** Extracted records **
== Segment start ==

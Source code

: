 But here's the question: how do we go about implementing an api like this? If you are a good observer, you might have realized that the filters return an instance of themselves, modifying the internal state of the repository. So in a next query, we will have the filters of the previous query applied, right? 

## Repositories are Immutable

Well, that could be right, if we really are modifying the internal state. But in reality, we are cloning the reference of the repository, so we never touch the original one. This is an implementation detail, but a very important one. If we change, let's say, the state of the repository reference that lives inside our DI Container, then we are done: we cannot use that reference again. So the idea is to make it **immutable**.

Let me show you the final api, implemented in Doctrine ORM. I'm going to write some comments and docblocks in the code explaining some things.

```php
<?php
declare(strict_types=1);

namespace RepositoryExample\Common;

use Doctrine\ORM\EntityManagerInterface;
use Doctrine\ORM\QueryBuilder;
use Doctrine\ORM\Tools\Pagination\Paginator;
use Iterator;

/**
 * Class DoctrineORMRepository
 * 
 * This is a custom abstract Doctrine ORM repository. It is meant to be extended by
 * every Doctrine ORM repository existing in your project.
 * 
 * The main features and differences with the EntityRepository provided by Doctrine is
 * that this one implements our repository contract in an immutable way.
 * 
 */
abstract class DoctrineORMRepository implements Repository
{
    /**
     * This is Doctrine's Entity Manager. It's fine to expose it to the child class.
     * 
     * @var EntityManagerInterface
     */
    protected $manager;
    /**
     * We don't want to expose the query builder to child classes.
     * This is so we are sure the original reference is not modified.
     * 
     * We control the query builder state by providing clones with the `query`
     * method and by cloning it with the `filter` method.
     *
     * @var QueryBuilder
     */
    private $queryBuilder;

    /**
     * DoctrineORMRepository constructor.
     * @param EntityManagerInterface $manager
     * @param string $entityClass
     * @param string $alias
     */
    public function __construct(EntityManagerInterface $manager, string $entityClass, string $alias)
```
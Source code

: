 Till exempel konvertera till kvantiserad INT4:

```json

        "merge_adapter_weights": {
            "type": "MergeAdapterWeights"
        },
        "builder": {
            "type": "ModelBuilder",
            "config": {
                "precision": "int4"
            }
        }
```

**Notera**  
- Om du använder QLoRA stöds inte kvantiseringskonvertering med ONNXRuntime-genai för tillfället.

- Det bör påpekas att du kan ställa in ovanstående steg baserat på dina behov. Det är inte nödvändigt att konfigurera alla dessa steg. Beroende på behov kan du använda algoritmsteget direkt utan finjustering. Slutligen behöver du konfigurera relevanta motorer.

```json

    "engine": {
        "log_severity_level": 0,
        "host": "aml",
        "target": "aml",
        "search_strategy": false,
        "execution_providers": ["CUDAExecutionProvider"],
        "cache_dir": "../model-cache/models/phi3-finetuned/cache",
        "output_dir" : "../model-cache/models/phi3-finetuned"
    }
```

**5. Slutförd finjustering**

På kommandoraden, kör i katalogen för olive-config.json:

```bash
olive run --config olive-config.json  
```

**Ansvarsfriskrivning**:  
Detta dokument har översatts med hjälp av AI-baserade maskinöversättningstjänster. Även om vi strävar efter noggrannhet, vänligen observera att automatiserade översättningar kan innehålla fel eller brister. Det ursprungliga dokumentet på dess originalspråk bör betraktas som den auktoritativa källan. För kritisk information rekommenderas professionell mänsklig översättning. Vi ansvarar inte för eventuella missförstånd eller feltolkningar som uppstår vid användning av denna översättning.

== Segment end ==

Copy each line of the data above exactly as it appears.

** TASK OUTPUT **
Source code

: But here's the question: how do we go about implementing an api like this? If you are a good observer, you might have realized that the filters return an instance of themselves, modifying the internal state of the repository. So in a next query, we will have the filters of the previous query applied, right? 

## Repositories are Immutable

Well, that could be right, if we really are modifying the internal state. But in reality, we are cloning the reference of the repository, so we never touch the original one. This is an implementation detail, but a very important one. If we change, let's say, the state of the repository reference that lives inside our DI Container, then we are done: we cannot use that reference again. So the idea is to make it **immutable**.

Let me show you the final api, implemented in Doctrine ORM. I'm going to write some comments and docblocks in the code explaining some things.

```php
<?php
declare(strict_types=1);

namespace RepositoryExample\Common;

use Doctrine\ORM\EntityManagerInterface;
use Doctrine\ORM\QueryBuilder;
use Doctrine\ORM\Tools\Pagination\Paginator;
use Iterator;

/**
 * Class DoctrineORMRepository
 * 
 * This is a custom abstract Doctrine ORM repository. It is meant to be extended by
 * every Doctrine ORM repository existing in your project.
 * 
 * The main features and differences with the EntityRepository provided by Doctrine is
 * that this one implements our repository contract in an immutable way.
 * 
 */
abstract class DoctrineORMRepository implements Repository
{
    /**
     * This is Doctrine's Entity Manager. It's fine to expose it to the child class.
     * 
     * @var EntityManagerInterface
     */
    protected $manager;
    /**
     * We don't want to expose the query builder to child classes.
     * This is so we are sure the original reference is not modified.
     * 
     * We control the query builder state by providing clones with the `query`
     * method and by cloning it with the `filter` method.
     *
     * @var QueryBuilder
     */
    private $queryBuilder;

    /**
     * DoctrineORMRepository constructor.
     * @param EntityManagerInterface $manager
     * @param string $entityClass
     * @param string $alias
     */
    public function __construct(EntityManagerInterface $manager, string $entityClass, string $alias)
```
Source code

: Till exempel konvertera till kvantiserad INT4:

```json

        "merge_adapter_weights": {
            "type": "MergeAdapterWeights"
        },
        "builder": {
            "type": "ModelBuilder",
            "config": {
                "precision": "int4"
            }
        }
```

**Notera**  
- Om du använder QLoRA stöds inte kvantiseringskonvertering med ONNXRuntime-genai för tillfället.

- Det bör påpekas att du kan ställa in ovanstående steg baserat på dina behov. Det är inte nödvändigt att konfigurera alla dessa steg. Beroende på behov kan du använda algoritmsteget direkt utan finjustering. Slutligen behöver du konfigurera relevanta motorer.

```json

    "engine": {
        "log_severity_level": 0,
        "host": "aml",
        "target": "aml",
        "search_strategy": false,
        "execution_providers": ["CUDAExecutionProvider"],
        "cache_dir": "../model-cache/models/phi3-finetuned/cache",
        "output_dir" : "../model-cache/models/phi3-finetuned"
    }
```

**5. Slutförd finjustering**

På kommandoraden, kör i katalogen för olive-config.json:

```bash
olive run --config olive-config.json  
```

**Ansvarsfriskrivning**:  
Detta dokument har översatts med hjälp av AI-baserade maskinöversättningstjänster. Även om vi strävar efter noggrannhet, vänligen observera att automatiserade översättningar kan innehålla fel eller brister. Det ursprungliga dokumentet på dess originalspråk bör betraktas som den auktoritativa källan. För kritisk information rekommenderas professionell mänsklig översättning. Vi ansvarar inte för eventuella missförstånd eller feltolkningar som uppstår vid användning av denna översättning.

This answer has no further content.